On 10/09/2020 01:33, Richard Henderson wrote:
On 9/4/20 9:00 AM, Steven Price wrote:
3. Doesn't provide any new methods for the VMM to access the tags on
memory.
...
(3) may be problematic and I'd welcome input from those familiar with
VMMs. User space cannot access tags unless the memory is mapped with the
PROT_MTE flag. However enabling PROT_MTE will also enable tag checking
for the user space process (assuming the VMM enables tag checking for
the process)...

The latest version of the kernel patches for user mte support has separate
controls for how tag check fail is reported. Including

+- ``PR_MTE_TCF_NONE`` - *Ignore* tag check faults

That may be less than optimal once userland starts uses tags itself, e.g.
running qemu itself with an mte-aware malloc.

Independent of that, there's also the TCO bit, which can be toggled by any
piece of code that wants to disable checking locally.

Yes, I would expect the TCO bit is the best option for wrapping accesses to make them unchecked.

However, none of that is required for accessing tags. User space can always
load/store tags via LDG/STG. That's going to be slow, though.

Yes as things stand LDG/STG is the way for user space to access tags. Since I don't have any real hardware I can't really comment on speed.

It's a shame that LDGM/STGM are privileged instructions.

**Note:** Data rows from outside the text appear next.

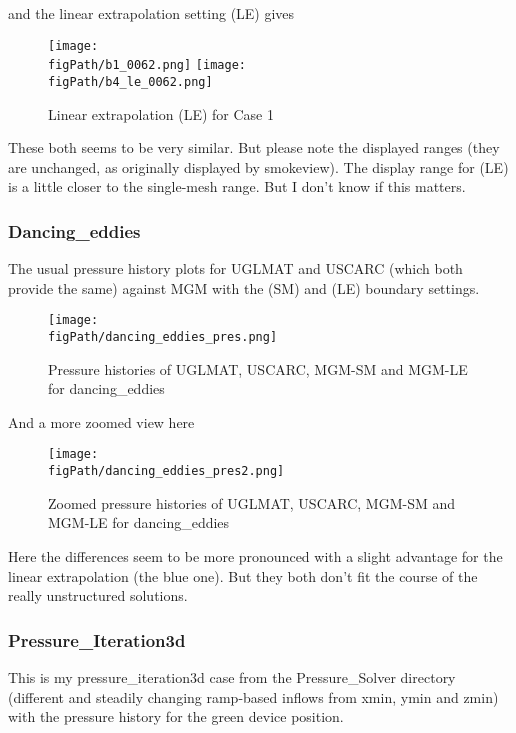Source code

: and the linear extrapolation setting (LE) gives

\begin{figure}[H]
\begin{center}
\texttt{[image: \\figPath/b1\_0062.png]}
\texttt{[image: \\figPath/b4\_le\_0062.png]}
\end{center}
\caption{Linear extrapolation  (LE) for Case 1}
\label{FIG_MGM_Grid}
\end{figure}


These both seems to be very similar.  But please note the displayed ranges (they are unchanged, as originally displayed by smokeview).
The display range for (LE) is a little closer to the single-mesh range. But I don't know if this matters.

\newpage
\subsubsection{Dancing\_eddies}
The usual pressure history plots for UGLMAT and USCARC (which both provide the same) against MGM with the (SM) and (LE) boundary settings.
\begin{figure}[H]
\begin{center}
\texttt{[image: \\figPath/dancing\_eddies\_pres.png]}
\end{center}
\caption{Pressure histories of UGLMAT, USCARC, MGM-SM and MGM-LE for dancing\_eddies}
\label{FIG_MGM_de}
\end{figure}

And a more zoomed view here
\begin{figure}[H]
\begin{center}
\texttt{[image: \\figPath/dancing\_eddies\_pres2.png]}
\end{center}
\caption{Zoomed pressure histories of UGLMAT, USCARC, MGM-SM and MGM-LE for dancing\_eddies}
\label{FIG_MGM_de}
\end{figure}

Here the differences seem to be more pronounced with a slight advantage for the linear extrapolation (the blue one). But they both don't fit the course of the
really unstructured solutions.

\newpage
\subsubsection{Pressure\_Iteration3d}
This is my pressure\_iteration3d case from the Pressure\_Solver directory (different and steadily changing ramp-based inflows from xmin, ymin and zmin)
with the pressure history for the green device position.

I don't understand
why that was done, since there's absolutely nothing that those insns can do
that you can't do with (up to) 16x LDG/STG.

It is a shame, however I suspect this is because to use those instructions you need to know the block size held in GMID_EL1. And at least in theory that could vary between CPUs.

I think it might be worth adding some sort of kernel entry point that can bulk
copy tags, e.g. page aligned quantities. But that's just a speed of migration
thing and could come later.

When we have some real hardware it would be worth profiling this. At the moment I've no idea whether the kernel entry overhead would make such an interface useful from a performance perspective or not.

Steve